GLI ERRORI DA NON RIPETERE E I CAVALLI DI BATTAGLIA DEL PROGRAMMA
Ma ora che la rinuncia di Joe Biden alla rielezione ha proiettato la 59enne democratica verso una molto probabile nomination alla Casa Bianca, “Harris, con pochi mesi per lanciare una campagna contro Trump, non può permettersi di ripetere gli errori che hanno affondato la sua prima campagna elettorale. La sua – commenta Nbcnews – deve essere uno sprint verso l’Election Day praticamente senza errori”. Anche perché, stanno sottolineando i commentatori americani, da quando, con il disastro del dibattito di Atlanta, è iniziata a sgretolarsi la candidatura, l’immagine di Harris si è rafforzata agli occhi del pubblico, come dimostrano anche gli ultimi sondaggi.

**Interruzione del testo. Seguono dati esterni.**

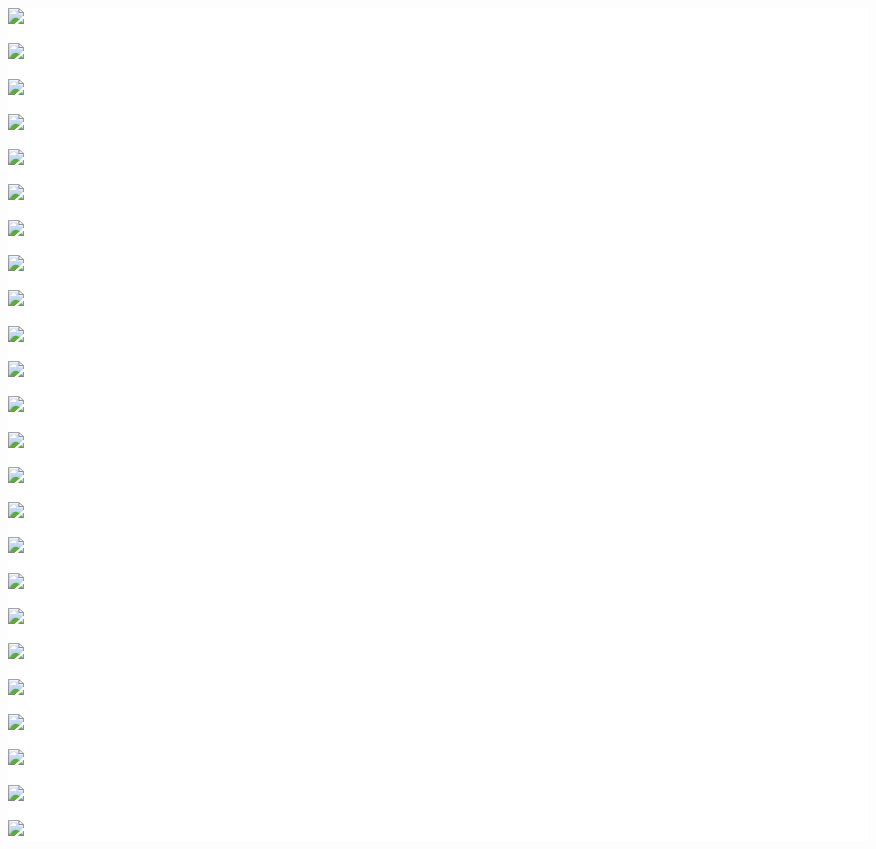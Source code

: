 ![](https://habrastorage.org/webt/yq/fh/yr/yqfhyrdt8xz_xz9e6ekavwqehta.png)

![](https://habrastorage.org/webt/88/st/xw/88stxwweuhwtfiooq3udq2blchk.png)

![](https://habrastorage.org/webt/dv/mv/7s/dvmv7s-8huuwoslr5rljhu0dstw.png)

![](https://habrastorage.org/webt/wk/pw/m9/wkpwm9xmt4m-ie1h13snfrb799a.png)

![](https://habrastorage.org/webt/-o/i2/li/-oi2linulgdo8lgnqv87txb8ykg.png)

![](https://habrastorage.org/webt/gy/yb/je/gyybjexmhcgztjcq4h27tmhdocs.png)

![](https://habrastorage.org/webt/i7/ni/h9/i7nih9tusd1zcwfomm5fpmy72uc.png)

![](https://habrastorage.org/webt/5l/h1/ws/5lh1wsisbjbqdpridfgekbv_tus.png)

![](https://habrastorage.org/webt/pd/nz/zy/pdnzzyuxly0zfcmvjw18vlnbbzy.png)

![](https://habrastorage.org/webt/dt/zv/w4/dtzvw4xuw_5-435qnrxqfh4xtvs.png)

![](https://habrastorage.org/webt/1i/e8/vr/1ie8vrwyrky3jvkglu20anyarqs.png)

![](https://habrastorage.org/webt/aa/lc/yv/aalcyvja84ifuy1mkdw2kjjlfps.png)

![](https://habrastorage.org/webt/f3/ox/on/f3oxontnqztymukor7gdwl49owc.png)

![](https://habrastorage.org/webt/y0/vc/ji/y0vcji_5zb9ggz98jbosrhrll8a.png)

![](https://habrastorage.org/webt/pz/l-/h2/pzl-h2nxh9nwwkl_kn2nizfyoj0.png)

![](https://habrastorage.org/webt/gs/ev/mr/gsevmr4vqpvn1jy1iphqpofwquk.png)

![](https://habrastorage.org/webt/qd/c1/pz/qdc1pzbps7xox5wav3_9n6qna_s.png)

![](https://habrastorage.org/webt/9i/jr/nh/9ijrnhqlocj_kbj3towy8pbetj4.png)

![](https://habrastorage.org/webt/cn/bz/yq/cnbzyqrrrvr9ydrqyh7tzgtd8zo.png)

![](https://habrastorage.org/webt/lw/zz/tt/lwzzttmi-cbsglpuhsjlgbdesbi.png)

![](https://habrastorage.org/webt/hs/2k/oz/hs2koz_w3jrxzezq2xkujtjok94.png)

![](https://habrastorage.org/webt/1d/1j/am/1d1jam27-cid6s0jm0yflvyyxtm.png)

![](https://habrastorage.org/webt/pd/sm/bl/pdsmblbbrchqmv9d1o-tobqvwik.png)

![](https://habrastorage.org/webt/wl/3t/vp/wl3tvpiiggfrwwy1yc2iovgevky.png)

L’ex senatrice della California dovrà anche decidere in tempo record quale sarà la sua piattaforma e se in qualche modo si differenzierà da quella di Biden. Durante la sua breve campagna presidenziale di cinque anni fa, l’ex procuratrice ha avuto dei problemi a trovare uno spazio politico tra i centristi e i progressisti – scettici nei suoi confronti per il suo passato da procuratore considerata troppo dura e severa – che aveva cercato di attirare proponendo un’agenda sul clima da diversi trilioni e sostenendo il piano del super liberal Bernie Sanders per le università gratuite.
Harris candidata alla Casa Bianca potrebbe mettere la questione della difesa dell’aborto e dei diritti riproduttivi delle donne molto più enfaticamente di Biden al centro della campagna elettorale, cercando di fare leva elettorale sullo scontento delle donne nelle decine degli stati a guida repubblicana che dopo l’abolizione del diritto costituzionale all’aborto da parte della Corte Suprema a maggioranza repubblicana. E fare leva anche sul timore che una vittoria di Donald Trump possa portare ad un bando a livello nazionale dell’aborto.